AIM OF THE EXERCISE
Use the entries below and reproduce exactly the lines from the one containing "CREATE DATABASE db_name;" down to the one containing "# Setup using", both of them included.

▬▬▬▬▬▬▬▬▬▬

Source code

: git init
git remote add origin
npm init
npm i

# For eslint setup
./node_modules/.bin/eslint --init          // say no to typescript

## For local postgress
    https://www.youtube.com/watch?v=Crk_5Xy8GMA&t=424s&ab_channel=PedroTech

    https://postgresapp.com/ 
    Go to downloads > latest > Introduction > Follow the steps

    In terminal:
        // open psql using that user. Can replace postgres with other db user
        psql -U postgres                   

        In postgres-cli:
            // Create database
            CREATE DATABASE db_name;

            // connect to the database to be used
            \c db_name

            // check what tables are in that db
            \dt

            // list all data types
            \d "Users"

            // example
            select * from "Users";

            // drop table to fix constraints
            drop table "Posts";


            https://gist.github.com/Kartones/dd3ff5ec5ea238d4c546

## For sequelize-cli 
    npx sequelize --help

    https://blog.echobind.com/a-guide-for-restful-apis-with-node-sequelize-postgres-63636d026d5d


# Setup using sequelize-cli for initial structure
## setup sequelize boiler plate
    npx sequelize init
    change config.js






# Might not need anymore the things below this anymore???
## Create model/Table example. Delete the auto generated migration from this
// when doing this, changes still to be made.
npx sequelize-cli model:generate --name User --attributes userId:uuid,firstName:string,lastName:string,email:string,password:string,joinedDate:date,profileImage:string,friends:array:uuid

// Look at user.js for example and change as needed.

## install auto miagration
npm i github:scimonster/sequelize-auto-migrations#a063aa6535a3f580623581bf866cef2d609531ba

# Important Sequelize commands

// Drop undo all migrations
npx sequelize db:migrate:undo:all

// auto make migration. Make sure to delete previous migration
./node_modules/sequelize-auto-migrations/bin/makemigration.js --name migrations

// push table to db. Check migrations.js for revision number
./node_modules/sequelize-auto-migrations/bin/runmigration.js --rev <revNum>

▬▬▬▬▬▬▬▬▬▬

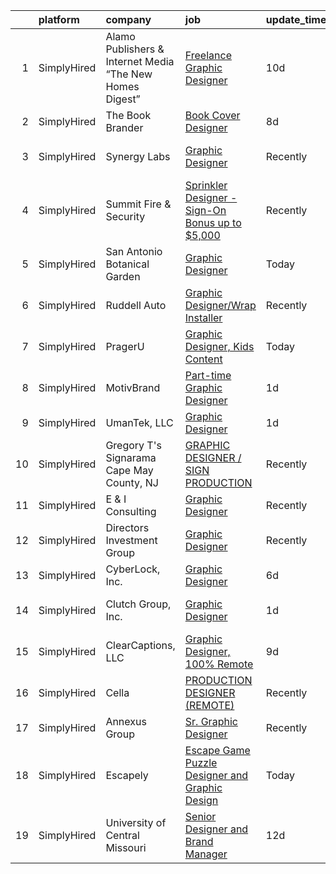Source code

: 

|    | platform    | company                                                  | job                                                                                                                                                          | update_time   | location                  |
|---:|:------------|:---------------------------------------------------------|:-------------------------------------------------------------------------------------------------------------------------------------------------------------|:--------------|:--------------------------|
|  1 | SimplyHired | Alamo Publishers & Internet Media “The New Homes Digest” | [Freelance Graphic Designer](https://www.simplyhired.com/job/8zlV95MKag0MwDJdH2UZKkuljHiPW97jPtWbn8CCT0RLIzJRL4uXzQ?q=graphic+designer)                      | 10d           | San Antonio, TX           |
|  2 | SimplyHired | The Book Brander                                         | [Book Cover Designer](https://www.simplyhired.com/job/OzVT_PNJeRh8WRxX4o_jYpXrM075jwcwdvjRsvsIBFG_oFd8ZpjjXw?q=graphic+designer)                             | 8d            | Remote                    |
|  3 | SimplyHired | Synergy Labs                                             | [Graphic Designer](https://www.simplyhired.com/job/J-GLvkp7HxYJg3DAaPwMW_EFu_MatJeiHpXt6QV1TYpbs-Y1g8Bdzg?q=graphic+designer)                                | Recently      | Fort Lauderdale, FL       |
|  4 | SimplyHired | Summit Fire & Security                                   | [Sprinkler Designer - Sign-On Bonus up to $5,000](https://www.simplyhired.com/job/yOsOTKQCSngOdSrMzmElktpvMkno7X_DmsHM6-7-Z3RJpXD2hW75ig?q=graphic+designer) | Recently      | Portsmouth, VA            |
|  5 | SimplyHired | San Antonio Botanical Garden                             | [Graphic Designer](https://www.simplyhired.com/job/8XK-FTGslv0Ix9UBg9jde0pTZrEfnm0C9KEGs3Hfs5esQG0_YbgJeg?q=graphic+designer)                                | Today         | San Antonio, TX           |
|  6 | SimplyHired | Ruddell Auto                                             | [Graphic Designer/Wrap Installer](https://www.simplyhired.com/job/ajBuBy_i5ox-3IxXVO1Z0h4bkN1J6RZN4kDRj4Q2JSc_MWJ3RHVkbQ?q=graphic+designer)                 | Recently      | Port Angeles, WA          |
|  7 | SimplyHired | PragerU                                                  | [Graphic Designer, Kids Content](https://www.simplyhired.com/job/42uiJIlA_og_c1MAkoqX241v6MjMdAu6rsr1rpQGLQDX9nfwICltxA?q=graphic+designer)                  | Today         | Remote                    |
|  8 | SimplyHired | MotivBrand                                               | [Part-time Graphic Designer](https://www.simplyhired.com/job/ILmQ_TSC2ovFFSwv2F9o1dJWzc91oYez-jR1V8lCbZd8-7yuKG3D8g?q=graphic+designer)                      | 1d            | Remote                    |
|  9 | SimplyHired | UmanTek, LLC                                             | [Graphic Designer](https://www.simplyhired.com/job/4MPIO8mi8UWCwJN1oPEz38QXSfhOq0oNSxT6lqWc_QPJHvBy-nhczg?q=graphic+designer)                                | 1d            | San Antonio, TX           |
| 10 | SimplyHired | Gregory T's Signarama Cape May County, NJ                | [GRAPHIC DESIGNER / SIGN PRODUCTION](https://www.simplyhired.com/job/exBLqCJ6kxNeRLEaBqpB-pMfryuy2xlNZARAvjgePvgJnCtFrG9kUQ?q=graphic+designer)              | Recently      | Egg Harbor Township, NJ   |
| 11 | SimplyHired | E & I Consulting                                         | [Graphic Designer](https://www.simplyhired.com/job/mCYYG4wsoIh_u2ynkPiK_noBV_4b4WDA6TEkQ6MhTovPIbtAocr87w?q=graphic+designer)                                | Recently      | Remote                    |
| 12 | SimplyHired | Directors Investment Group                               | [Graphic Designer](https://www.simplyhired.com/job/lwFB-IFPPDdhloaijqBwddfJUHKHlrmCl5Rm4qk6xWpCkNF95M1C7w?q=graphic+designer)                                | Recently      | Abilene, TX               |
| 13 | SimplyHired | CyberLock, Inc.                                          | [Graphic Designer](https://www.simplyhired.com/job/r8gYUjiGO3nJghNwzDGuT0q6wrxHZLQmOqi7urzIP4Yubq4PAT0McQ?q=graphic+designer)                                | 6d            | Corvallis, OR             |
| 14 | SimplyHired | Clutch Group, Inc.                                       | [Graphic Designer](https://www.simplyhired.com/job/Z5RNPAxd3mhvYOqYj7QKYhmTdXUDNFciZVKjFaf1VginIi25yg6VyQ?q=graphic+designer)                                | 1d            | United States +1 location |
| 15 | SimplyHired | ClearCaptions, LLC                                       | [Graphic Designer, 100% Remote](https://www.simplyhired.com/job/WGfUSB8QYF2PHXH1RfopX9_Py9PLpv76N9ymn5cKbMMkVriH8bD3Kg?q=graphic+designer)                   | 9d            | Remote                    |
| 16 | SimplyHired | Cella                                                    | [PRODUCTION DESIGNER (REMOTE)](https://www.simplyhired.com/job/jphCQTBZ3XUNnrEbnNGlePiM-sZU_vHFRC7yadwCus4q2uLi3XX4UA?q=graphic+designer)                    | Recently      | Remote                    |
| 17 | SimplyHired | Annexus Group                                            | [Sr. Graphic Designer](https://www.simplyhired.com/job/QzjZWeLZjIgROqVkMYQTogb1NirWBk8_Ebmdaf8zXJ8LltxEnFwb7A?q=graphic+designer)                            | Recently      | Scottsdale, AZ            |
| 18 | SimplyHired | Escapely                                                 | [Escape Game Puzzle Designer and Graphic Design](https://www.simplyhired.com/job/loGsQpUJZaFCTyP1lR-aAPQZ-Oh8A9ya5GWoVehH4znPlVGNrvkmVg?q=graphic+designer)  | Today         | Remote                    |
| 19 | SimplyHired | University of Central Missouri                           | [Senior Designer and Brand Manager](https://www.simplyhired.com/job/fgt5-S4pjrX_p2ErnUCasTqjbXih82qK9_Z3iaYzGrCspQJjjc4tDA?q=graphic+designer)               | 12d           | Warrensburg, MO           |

▬▬▬▬▬▬▬▬▬▬

ANSWER SECTION
            CREATE DATABASE db_name;

            // connect to the database to be used
            \c db_name

            // check what tables are in that db
            \dt

            // list all data types
            \d "Users"

            // example
            select * from "Users";

            // drop table to fix constraints
            drop table "Posts";


            https://gist.github.com/Kartones/dd3ff5ec5ea238d4c546

## For sequelize-cli 
    npx sequelize --help

    https://blog.echobind.com/a-guide-for-restful-apis-with-node-sequelize-postgres-63636d026d5d


# Setup using sequelize-cli for initial structure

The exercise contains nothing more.